Are you with me so far? Then she asked about this combination- the Brenda Lee versus Patsy Cline shoot-out. What, are you kidding? I cavalierly dismissed the notion of either singer have the slightest influence on my budding manly rock persona and refused, purposefully refused to answer (okay, okay I put N/A). No big deal this is America after all and N/A is part of the democratic tradition if frowned upon by partisans. End of story.
Not though when my "significant other" (known in the old days, in polite society, as my paramour and in impolite society as...oh, well you can fill in the blank) finished reading my response (I had off-handedly shown it to her for some laughs). The gist of her indignant argument centered on my alleged testosterone-driven choices of male Rock 'n' Roll bands like the Stones to the exclusion of kinder, gentler music-in short, choices that women might prefer. Okay, I took the point and then made my selection. Naturally, I need to make a little comment to motivate my choice.

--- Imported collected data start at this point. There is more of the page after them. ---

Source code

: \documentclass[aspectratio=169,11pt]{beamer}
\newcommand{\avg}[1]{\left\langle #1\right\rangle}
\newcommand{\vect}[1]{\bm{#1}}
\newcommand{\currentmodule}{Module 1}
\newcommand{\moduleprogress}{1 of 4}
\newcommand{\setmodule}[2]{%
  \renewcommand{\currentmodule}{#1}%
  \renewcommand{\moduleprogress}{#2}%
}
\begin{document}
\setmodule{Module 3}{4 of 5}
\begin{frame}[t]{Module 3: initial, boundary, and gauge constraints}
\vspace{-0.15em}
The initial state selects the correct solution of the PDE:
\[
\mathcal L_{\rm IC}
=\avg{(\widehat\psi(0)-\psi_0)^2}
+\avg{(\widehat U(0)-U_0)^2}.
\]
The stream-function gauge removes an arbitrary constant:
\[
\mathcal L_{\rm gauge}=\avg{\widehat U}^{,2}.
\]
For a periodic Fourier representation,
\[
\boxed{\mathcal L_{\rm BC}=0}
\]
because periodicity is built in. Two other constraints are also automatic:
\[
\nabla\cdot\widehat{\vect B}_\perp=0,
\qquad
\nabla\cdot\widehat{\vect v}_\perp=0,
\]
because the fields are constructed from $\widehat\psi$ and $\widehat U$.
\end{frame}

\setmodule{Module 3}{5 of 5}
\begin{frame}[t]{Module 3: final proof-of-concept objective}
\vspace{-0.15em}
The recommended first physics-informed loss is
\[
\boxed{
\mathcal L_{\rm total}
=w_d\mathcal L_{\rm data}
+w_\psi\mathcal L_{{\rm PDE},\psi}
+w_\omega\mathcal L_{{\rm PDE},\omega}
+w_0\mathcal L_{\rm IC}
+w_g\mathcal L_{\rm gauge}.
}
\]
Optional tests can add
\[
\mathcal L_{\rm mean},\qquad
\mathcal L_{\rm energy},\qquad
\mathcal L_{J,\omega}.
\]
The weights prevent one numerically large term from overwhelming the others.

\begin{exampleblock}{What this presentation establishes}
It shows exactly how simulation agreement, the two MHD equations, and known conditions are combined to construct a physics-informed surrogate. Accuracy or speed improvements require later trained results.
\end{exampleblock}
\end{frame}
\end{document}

Frankly, like I said, I really do not remember being a fan of either Brenda Lee or Patsy Cline in my youth. Both names are associated in those high school memories with dreamy school dances or other types of romantic endeavor. It was not until several years ago that I came to appreciate Patsy Cline's work. I have always been a sucker for female torch- singers like Billie Holiday and the young Peggy Lee in her Benny Goodman period but Patsy only recently became part of my musical interests as a country "torch" singer. So there you have my choice. Then. Since that time though, and the review of this Brenda Lee CD will bear this out, Ms. Lee (Brenda that is) has been making some strides. Of course this two CD set has most of the great stuff but why, why for a while now does the tune "I Want To Be Wanted " reverberate in my head. And truth. It did back in some mystic Saturday night high school dance time when I was looking toward having the last dance with a certain she. A case for Freud, no question.
One last word. My last word. Let me get back to that controversy with my "significant other" (I prefer "soul-mate" but I will let that pass here). I mentioned in that hard-nosed class reunion questionnaire that in the summer of 2005 I attended a Rolling Stones concert at Fenway Park. Now who do you think was standing beside me shaking, as the kids say, her "booty" for all she was worth? So much that testosterone theory. Moreover, who imprisoned me in Fenway Park practically at gunpoint, until I bought her a sassy little Stones T-shirt as a memento of the occasion? Enough said.